Document images with source code

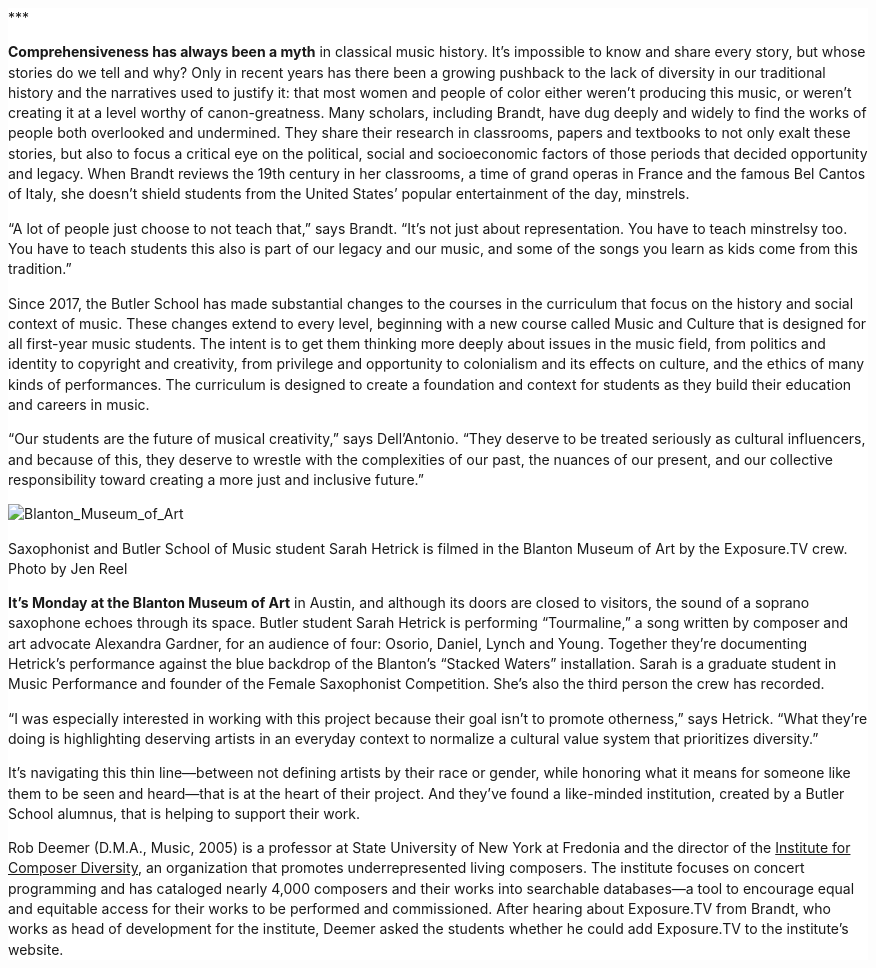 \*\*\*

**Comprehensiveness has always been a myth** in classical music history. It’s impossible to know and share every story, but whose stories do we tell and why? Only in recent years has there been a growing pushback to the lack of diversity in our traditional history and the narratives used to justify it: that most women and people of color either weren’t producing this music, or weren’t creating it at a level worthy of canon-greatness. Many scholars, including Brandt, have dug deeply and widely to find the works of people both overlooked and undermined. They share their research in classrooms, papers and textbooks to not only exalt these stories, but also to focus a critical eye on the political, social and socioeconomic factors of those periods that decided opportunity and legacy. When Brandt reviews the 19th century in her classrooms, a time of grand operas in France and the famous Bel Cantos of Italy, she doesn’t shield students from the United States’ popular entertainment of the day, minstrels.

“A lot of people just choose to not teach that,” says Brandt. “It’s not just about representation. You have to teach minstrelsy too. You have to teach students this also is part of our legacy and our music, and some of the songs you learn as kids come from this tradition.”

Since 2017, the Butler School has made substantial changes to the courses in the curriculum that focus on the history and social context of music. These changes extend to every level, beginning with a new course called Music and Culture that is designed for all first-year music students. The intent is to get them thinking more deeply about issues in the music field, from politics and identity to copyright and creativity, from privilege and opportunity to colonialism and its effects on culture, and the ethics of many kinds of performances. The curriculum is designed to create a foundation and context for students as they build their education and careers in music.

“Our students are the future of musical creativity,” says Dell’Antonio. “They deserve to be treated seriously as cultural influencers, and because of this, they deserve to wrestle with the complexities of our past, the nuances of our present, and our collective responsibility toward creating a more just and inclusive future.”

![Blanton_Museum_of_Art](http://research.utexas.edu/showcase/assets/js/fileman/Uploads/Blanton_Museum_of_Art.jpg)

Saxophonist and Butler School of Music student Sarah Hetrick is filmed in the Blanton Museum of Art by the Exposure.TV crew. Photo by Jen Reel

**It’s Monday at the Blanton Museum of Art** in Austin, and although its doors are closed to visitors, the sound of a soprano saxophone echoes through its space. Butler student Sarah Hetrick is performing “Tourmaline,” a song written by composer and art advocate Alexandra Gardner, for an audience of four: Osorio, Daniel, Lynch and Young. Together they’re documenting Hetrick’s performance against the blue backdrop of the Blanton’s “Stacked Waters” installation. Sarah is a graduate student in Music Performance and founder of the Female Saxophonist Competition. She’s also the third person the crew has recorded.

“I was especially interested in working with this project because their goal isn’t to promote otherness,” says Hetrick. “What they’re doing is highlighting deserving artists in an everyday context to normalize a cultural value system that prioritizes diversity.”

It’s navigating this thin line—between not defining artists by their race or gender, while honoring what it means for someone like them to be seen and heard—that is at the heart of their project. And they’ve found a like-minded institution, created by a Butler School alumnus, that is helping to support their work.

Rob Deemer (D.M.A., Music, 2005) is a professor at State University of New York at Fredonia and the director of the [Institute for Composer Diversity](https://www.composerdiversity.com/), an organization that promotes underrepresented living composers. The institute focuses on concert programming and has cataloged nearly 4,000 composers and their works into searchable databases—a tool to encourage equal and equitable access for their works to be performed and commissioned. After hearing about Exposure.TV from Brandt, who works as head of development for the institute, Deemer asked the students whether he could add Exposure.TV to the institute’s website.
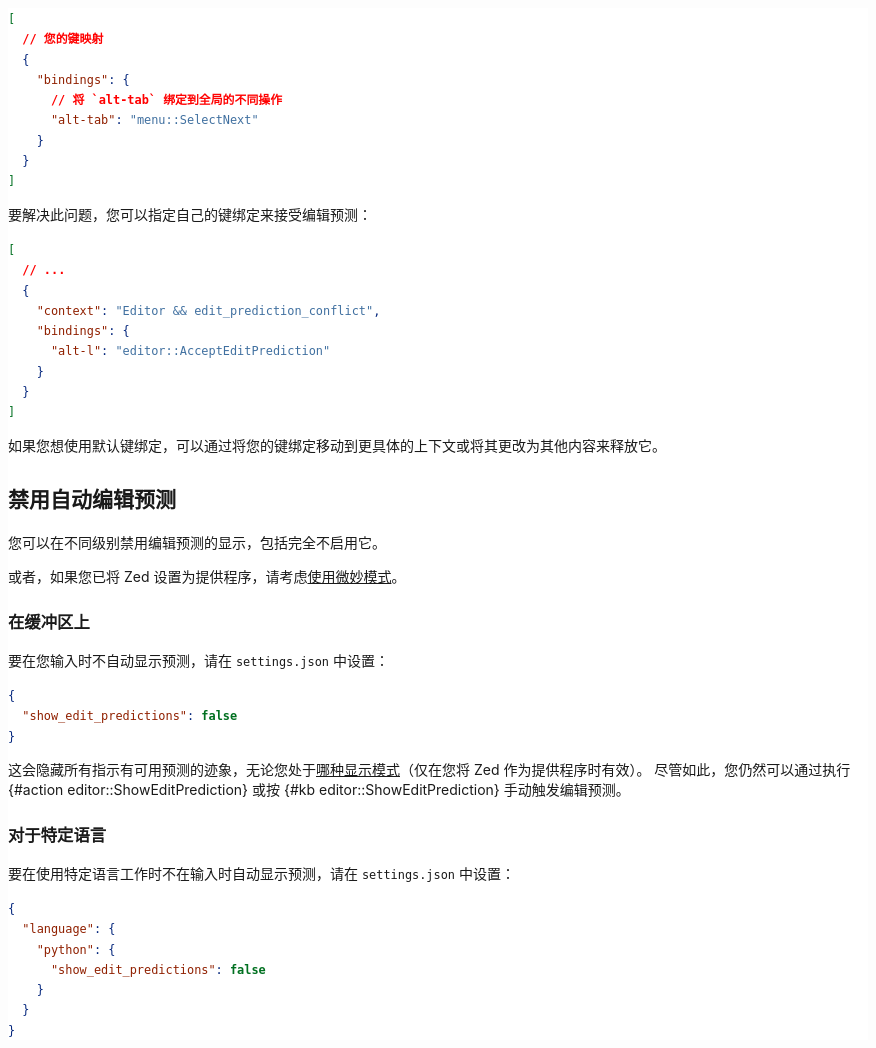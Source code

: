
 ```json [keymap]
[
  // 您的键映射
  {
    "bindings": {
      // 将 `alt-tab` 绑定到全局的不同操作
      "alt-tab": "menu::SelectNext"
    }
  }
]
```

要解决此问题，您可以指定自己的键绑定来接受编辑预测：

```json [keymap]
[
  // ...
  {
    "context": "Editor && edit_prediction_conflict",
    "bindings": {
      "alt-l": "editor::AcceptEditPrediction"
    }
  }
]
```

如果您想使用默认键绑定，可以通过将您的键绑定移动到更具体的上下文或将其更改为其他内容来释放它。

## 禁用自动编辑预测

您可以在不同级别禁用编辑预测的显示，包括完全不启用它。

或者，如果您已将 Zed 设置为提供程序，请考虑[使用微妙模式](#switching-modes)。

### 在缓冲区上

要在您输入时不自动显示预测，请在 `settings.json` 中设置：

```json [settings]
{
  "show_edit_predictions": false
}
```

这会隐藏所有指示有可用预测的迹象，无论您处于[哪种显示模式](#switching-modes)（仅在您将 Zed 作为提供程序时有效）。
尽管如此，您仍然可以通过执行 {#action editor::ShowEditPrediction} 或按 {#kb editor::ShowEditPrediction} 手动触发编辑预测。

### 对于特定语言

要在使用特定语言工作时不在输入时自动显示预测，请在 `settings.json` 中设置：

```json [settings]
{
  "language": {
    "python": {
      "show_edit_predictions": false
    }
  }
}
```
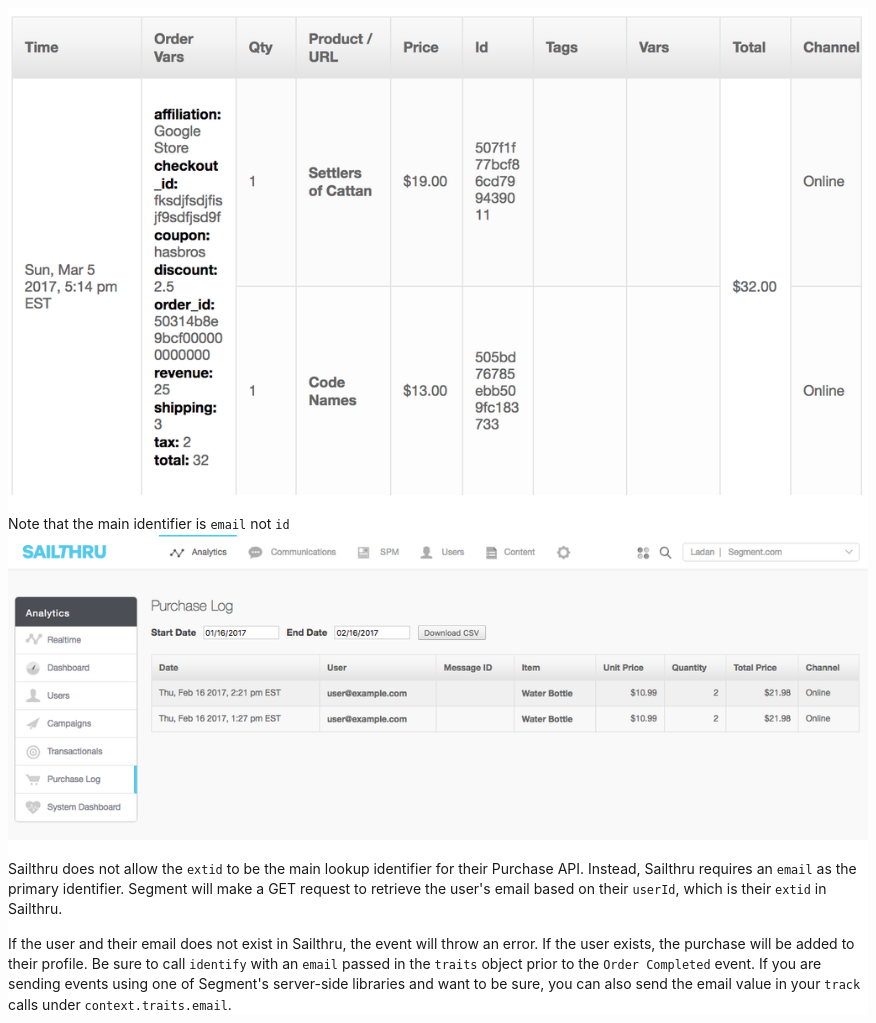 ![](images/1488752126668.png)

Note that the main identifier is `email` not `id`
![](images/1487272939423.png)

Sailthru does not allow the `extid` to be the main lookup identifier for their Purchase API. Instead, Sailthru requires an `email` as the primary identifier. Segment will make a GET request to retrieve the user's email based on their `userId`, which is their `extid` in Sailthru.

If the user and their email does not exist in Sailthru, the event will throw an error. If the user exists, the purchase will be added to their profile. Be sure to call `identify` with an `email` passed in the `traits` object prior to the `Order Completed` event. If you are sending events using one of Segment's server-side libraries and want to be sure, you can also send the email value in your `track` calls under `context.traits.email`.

The task. Your answer must be a verbatim copy of the entries above, with no images included.

Task result.
 \*\*\*

**Comprehensiveness has always been a myth** in classical music history. It’s impossible to know and share every story, but whose stories do we tell and why? Only in recent years has there been a growing pushback to the lack of diversity in our traditional history and the narratives used to justify it: that most women and people of color either weren’t producing this music, or weren’t creating it at a level worthy of canon-greatness. Many scholars, including Brandt, have dug deeply and widely to find the works of people both overlooked and undermined. They share their research in classrooms, papers and textbooks to not only exalt these stories, but also to focus a critical eye on the political, social and socioeconomic factors of those periods that decided opportunity and legacy. When Brandt reviews the 19th century in her classrooms, a time of grand operas in France and the famous Bel Cantos of Italy, she doesn’t shield students from the United States’ popular entertainment of the day, minstrels.

“A lot of people just choose to not teach that,” says Brandt. “It’s not just about representation. You have to teach minstrelsy too. You have to teach students this also is part of our legacy and our music, and some of the songs you learn as kids come from this tradition.”

Since 2017, the Butler School has made substantial changes to the courses in the curriculum that focus on the history and social context of music. These changes extend to every level, beginning with a new course called Music and Culture that is designed for all first-year music students. The intent is to get them thinking more deeply about issues in the music field, from politics and identity to copyright and creativity, from privilege and opportunity to colonialism and its effects on culture, and the ethics of many kinds of performances. The curriculum is designed to create a foundation and context for students as they build their education and careers in music.

“Our students are the future of musical creativity,” says Dell’Antonio. “They deserve to be treated seriously as cultural influencers, and because of this, they deserve to wrestle with the complexities of our past, the nuances of our present, and our collective responsibility toward creating a more just and inclusive future.”

![Blanton_Museum_of_Art](http://research.utexas.edu/showcase/assets/js/fileman/Uploads/Blanton_Museum_of_Art.jpg)

Saxophonist and Butler School of Music student Sarah Hetrick is filmed in the Blanton Museum of Art by the Exposure.TV crew. Photo by Jen Reel

**It’s Monday at the Blanton Museum of Art** in Austin, and although its doors are closed to visitors, the sound of a soprano saxophone echoes through its space. Butler student Sarah Hetrick is performing “Tourmaline,” a song written by composer and art advocate Alexandra Gardner, for an audience of four: Osorio, Daniel, Lynch and Young. Together they’re documenting Hetrick’s performance against the blue backdrop of the Blanton’s “Stacked Waters” installation. Sarah is a graduate student in Music Performance and founder of the Female Saxophonist Competition. She’s also the third person the crew has recorded.

“I was especially interested in working with this project because their goal isn’t to promote otherness,” says Hetrick. “What they’re doing is highlighting deserving artists in an everyday context to normalize a cultural value system that prioritizes diversity.”

It’s navigating this thin line—between not defining artists by their race or gender, while honoring what it means for someone like them to be seen and heard—that is at the heart of their project. And they’ve found a like-minded institution, created by a Butler School alumnus, that is helping to support their work.

Rob Deemer (D.M.A., Music, 2005) is a professor at State University of New York at Fredonia and the director of the [Institute for Composer Diversity](https://www.composerdiversity.com/), an organization that promotes underrepresented living composers. The institute focuses on concert programming and has cataloged nearly 4,000 composers and their works into searchable databases—a tool to encourage equal and equitable access for their works to be performed and commissioned. After hearing about Exposure.TV from Brandt, who works as head of development for the institute, Deemer asked the students whether he could add Exposure.TV to the institute’s website.
Source code

:
 ```json [keymap]
[
  // 您的键映射
  {
    "bindings": {
      // 将 `alt-tab` 绑定到全局的不同操作
      "alt-tab": "menu::SelectNext"
    }
  }
]
```

要解决此问题，您可以指定自己的键绑定来接受编辑预测：

```json [keymap]
[
  // ...
  {
    "context": "Editor && edit_prediction_conflict",
    "bindings": {
      "alt-l": "editor::AcceptEditPrediction"
    }
  }
]
```

如果您想使用默认键绑定，可以通过将您的键绑定移动到更具体的上下文或将其更改为其他内容来释放它。

## 禁用自动编辑预测

您可以在不同级别禁用编辑预测的显示，包括完全不启用它。

或者，如果您已将 Zed 设置为提供程序，请考虑[使用微妙模式](#switching-modes)。

### 在缓冲区上

要在您输入时不自动显示预测，请在 `settings.json` 中设置：

```json [settings]
{
  "show_edit_predictions": false
}
```

这会隐藏所有指示有可用预测的迹象，无论您处于[哪种显示模式](#switching-modes)（仅在您将 Zed 作为提供程序时有效）。
尽管如此，您仍然可以通过执行 {#action editor::ShowEditPrediction} 或按 {#kb editor::ShowEditPrediction} 手动触发编辑预测。

### 对于特定语言

要在使用特定语言工作时不在输入时自动显示预测，请在 `settings.json` 中设置：

```json [settings]
{
  "language": {
    "python": {
      "show_edit_predictions": false
    }
  }
}
```
 ![](images/1488752126668.png)

Note that the main identifier is `email` not `id`
![](images/1487272939423.png)

Sailthru does not allow the `extid` to be the main lookup identifier for their Purchase API. Instead, Sailthru requires an `email` as the primary identifier. Segment will make a GET request to retrieve the user's email based on their `userId`, which is their `extid` in Sailthru.

If the user and their email does not exist in Sailthru, the event will throw an error. If the user exists, the purchase will be added to their profile. Be sure to call `identify` with an `email` passed in the `traits` object prior to the `Order Completed` event. If you are sending events using one of Segment's server-side libraries and want to be sure, you can also send the email value in your `track` calls under `context.traits.email`.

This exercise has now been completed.